Suddenly the goose clipped the topmost branches and immediately began to plummet in a downward arc directly toward me. The goose was desperately flapping its wings trying to stabilize itself and was wobbling from side to side. This all happened so fast and I was doing my "get out of the way of the goose" dance.
He zigged, I zagged, and we kept this up until he landed with a big thud right at my feet. If I had taken just one more step the goose would have scored a direct hit and knocked me right over.
I stood there like a deer in the headlights trying to process what had happened. The goose picked itself right up and with as much dignity as it could muster stomped off through the woods toward the lake, honking noisily all the way.
Gary, what could have caused that goose to just fly into the tree like that? Maybe he was ill, a little distracted, or had a faulty GPS? I've been wondering about that all this time. He was a full-size adult so it wasn't a case of a young one's maiden flight.
DEAR BARBARA: Believe it or not, wild creatures aren't perfect. Sometimes they stumble, slip, fall, bump and crash into things just like us awkward humans.
I once saw a deer slip and fall as it was dashing across the road in front of my car. She picked herself up and kept running.

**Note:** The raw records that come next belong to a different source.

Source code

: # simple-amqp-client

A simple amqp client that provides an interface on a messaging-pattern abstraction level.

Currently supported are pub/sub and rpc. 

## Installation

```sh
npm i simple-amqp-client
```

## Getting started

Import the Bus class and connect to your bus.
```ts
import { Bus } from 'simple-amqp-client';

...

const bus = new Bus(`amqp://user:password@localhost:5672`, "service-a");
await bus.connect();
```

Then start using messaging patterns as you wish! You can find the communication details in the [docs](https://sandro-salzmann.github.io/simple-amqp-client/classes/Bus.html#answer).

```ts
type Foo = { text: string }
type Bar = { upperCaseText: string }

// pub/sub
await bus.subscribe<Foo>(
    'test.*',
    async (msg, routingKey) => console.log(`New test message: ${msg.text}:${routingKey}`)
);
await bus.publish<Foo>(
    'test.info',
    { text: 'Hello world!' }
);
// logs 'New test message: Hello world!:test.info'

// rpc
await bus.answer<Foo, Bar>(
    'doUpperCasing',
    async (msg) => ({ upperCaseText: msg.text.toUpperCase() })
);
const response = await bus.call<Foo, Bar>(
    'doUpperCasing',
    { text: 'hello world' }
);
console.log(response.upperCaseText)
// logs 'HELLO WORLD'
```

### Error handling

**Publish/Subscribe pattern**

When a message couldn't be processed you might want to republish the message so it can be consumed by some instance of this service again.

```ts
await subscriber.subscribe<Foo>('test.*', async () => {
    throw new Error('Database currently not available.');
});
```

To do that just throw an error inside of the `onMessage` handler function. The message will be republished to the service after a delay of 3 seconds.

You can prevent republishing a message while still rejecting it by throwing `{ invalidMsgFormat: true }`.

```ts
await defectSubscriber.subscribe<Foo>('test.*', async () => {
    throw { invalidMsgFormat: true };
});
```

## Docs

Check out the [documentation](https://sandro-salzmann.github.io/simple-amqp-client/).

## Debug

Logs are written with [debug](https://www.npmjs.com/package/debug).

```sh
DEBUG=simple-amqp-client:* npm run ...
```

About 20 years ago, a mountain lion was found lying at the bottom of a hill next to a road in the Big Sur area just past Carmel. It had a big hole in its breast and game wardens were pretty sure someone illegally shot the big cat. However, after investigating the scene, they discovered a sharp pointy branch sticking out from a manzanita bush, covered with blood.
The lion apparently impaled itself on the branch while chasing a deer, slipped off and rolled down the hill.
DEAR GARY: I was serenaded last night to the sound of two owls in the tall pine trees next to my house -- in the fox squirrel tree.
Can you help identify them? Per my bird guide I think they may be great horned owls. One called "who who who, whoo whoo whoo" and another answered nearby with a higher pitched call in a similar six to seven hoot melody.
Are they mating? I heard this same tonal melody once before last winter, I think for about a week. They must be passing through because I don't usually hear them.
How do I make them stay, besides offering my tasty squirrel family?
DEAR MARLENE: Great horned owls it is. This is breeding season for them and they're hooting up a storm to attract mates.
Sounds like there's a match being made in your yard.
Whether they stay or not is up to them. They may be passing through, or one might have a nearby nest hole staked out. They could even be living near you right now and you don't know about it because you're asleep when they're out and about.